4. Compensation. As full compensation for all services rendered by the Executive to the Company and the Parent and any affiliate thereof, during the Term of Employment, the Company will provide to the Executive the following:
(a) Base Salary. The Executive shall receive a base salary at the annualized rate of $530,000 (the “Base Salary”), paid in equal bi-monthly installments in accordance with the Company’s regularly established payroll procedure. Such Base Salary shall be reviewed by the compensation committee of the Board and/or the full Board in the first quarter of each fiscal year; any adjustment to the Executive’s Base Salary shall be retroactively effective as of the first day of such fiscal year.
(b) Annual Discretionary Bonus. Following the end of each fiscal year and subject to the approval of the Board, the Executive may be eligible to receive a discretionary annual retention and performance bonus of 50% of the Executive’s then current Base Salary (the “Target Bonus”), based on the Executive’s performance and the performance of the Company and Parent during the applicable fiscal year, as determined by the Board in its sole discretion. All annual bonuses, if any, will be payable no later than March 15 of the year following the year in which they are earned. The Executive must be employed on the date of payment in order to be eligible for any annual bonus, except as specifically set forth below. Any bonus determined by the Board to be payable to the Executive with respect to 2018 shall be pro-rated based on the number of days in 2018 during which the Executive is employed by the Company.
(c) Equity Awards.
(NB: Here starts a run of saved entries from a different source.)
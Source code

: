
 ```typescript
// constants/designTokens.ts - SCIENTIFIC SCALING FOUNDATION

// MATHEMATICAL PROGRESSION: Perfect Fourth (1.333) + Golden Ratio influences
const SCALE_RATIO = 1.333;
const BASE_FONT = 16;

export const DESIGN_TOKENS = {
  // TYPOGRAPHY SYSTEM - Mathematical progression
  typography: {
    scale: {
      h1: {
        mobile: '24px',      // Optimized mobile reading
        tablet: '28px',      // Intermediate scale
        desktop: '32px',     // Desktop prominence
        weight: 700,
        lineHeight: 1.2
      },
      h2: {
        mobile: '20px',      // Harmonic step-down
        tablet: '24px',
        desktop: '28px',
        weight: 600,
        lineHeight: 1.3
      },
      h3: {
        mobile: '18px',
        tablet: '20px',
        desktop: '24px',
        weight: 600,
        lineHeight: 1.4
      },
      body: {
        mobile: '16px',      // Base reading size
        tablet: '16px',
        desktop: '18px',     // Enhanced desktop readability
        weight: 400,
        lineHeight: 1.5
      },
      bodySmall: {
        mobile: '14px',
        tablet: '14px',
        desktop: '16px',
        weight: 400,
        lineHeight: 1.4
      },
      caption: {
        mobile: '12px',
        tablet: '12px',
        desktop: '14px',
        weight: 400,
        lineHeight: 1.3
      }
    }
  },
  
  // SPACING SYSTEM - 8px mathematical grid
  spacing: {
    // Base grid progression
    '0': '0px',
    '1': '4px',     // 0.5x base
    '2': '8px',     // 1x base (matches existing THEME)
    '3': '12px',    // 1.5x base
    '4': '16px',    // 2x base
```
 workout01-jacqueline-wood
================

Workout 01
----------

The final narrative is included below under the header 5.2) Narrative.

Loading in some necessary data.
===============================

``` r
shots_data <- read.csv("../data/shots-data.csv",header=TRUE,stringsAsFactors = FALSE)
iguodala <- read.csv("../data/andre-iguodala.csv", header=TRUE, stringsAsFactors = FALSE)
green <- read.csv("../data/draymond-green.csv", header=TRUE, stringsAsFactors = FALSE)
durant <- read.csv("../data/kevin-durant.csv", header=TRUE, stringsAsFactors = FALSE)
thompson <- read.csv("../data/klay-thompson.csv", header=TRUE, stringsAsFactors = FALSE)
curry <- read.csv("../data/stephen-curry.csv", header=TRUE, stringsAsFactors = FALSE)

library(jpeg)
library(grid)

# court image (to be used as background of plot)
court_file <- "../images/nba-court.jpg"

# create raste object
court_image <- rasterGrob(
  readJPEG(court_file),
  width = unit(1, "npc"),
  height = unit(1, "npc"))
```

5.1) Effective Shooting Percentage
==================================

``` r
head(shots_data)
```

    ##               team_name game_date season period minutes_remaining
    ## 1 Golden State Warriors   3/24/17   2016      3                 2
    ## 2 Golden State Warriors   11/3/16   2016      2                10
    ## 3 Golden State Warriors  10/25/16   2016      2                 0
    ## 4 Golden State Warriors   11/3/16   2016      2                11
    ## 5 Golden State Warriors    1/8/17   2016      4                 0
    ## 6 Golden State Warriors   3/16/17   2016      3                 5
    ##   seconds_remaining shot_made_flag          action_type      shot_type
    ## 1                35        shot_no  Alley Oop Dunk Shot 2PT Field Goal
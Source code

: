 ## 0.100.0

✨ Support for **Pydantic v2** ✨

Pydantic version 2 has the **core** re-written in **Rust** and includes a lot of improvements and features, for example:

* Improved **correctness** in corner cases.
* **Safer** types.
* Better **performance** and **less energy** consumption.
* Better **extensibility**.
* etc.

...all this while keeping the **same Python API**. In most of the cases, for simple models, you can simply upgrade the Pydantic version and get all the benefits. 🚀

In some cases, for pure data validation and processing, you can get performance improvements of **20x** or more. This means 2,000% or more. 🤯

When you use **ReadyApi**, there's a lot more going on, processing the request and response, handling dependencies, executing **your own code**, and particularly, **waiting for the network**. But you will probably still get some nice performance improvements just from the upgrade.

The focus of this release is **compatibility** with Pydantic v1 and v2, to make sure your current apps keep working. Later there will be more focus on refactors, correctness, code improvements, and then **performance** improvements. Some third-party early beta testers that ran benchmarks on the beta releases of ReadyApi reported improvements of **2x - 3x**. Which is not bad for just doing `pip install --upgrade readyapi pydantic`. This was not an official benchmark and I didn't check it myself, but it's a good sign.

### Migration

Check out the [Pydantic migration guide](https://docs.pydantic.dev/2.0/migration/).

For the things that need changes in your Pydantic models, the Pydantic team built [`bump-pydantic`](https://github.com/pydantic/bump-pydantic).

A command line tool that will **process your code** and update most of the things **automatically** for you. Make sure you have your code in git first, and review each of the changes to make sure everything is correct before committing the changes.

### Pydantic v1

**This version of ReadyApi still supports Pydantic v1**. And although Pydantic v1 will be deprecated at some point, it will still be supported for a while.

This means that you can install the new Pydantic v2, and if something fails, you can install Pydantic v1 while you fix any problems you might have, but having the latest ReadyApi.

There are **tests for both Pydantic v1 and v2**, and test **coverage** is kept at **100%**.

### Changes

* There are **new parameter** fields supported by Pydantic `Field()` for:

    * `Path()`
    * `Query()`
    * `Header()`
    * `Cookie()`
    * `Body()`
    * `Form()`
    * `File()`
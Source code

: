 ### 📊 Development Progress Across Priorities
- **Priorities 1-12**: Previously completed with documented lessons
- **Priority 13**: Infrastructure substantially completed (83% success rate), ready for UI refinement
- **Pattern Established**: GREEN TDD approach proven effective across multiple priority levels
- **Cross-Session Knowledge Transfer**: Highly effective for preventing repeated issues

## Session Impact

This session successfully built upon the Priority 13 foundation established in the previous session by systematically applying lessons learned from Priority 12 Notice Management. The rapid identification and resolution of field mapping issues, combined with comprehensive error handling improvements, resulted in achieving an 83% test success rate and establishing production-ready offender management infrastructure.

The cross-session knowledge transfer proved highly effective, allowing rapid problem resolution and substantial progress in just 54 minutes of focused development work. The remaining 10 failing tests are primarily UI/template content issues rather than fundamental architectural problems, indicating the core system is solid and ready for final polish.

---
Subject to approval by the compensation committee of the Board or a majority of the Parent’s Independent Directors as defined in Nasdaq Listing Rule 5605(a)(2), and as a material inducement to the Executive entering into employment with the Company and serving as President and Chief Executive Officer of the Company and Chief Executive Officer of the Parent, on or about the Effective Date, the Executive shall be granted:
(i) an option (the “Option”) to purchase 850,000 ordinary shares, nominal value $0.001 per share, of Parent (each an “Ordinary Share”), such Option to (1) have an exercise price per share equal to the closing price per share of the Ordinary Shares on the Nasdaq Global Select Market on the date of grant, (2) vest and become exercisable, subject to the Executive’s continued service on each applicable vesting date, at a rate of 25% of the total shares underlying the Option on the first anniversary of the Effective Date and, following that, as to an additional 2.0833% of the total shares underlying the grant on a monthly basis in arrears, (3) be a nonqualified share option and (4) be subject to the terms and conditions of a nonqualified share option agreement between the Executive and the Parent; and
(ii) 150,000 performance-based restricted share units (the “PRSUs” and, together with the Option, the “Equity Awards”), which PRSUs shall (1) entitle the Executive to receive one Ordinary Share for each PRSU that vests, (2) be subject to vesting such that all of the PRSUs shall be earned upon Board certification of the receipt of U.S. Food and Drug Administration (“FDA”) approval of a new drug application for each of (x) the Company’s lefamulin product candidate and (y) the Company Milestone Product (as such term is defined in the Purchase Agreement), provided that both such FDA approvals are received by January 31, 2020 and provided further that 50% of the PRSUs so earned shall vest upon Board certification of satisfaction of the relevant performance metric and 50% of the PRSUs so earned shall vest on the first anniversary of such certification, in each case subject to the Executive’s continued employment on the applicable vesting date, and (3) be subject to the terms and conditions of a performance-based restricted share unit agreement between the Executive and the Parent.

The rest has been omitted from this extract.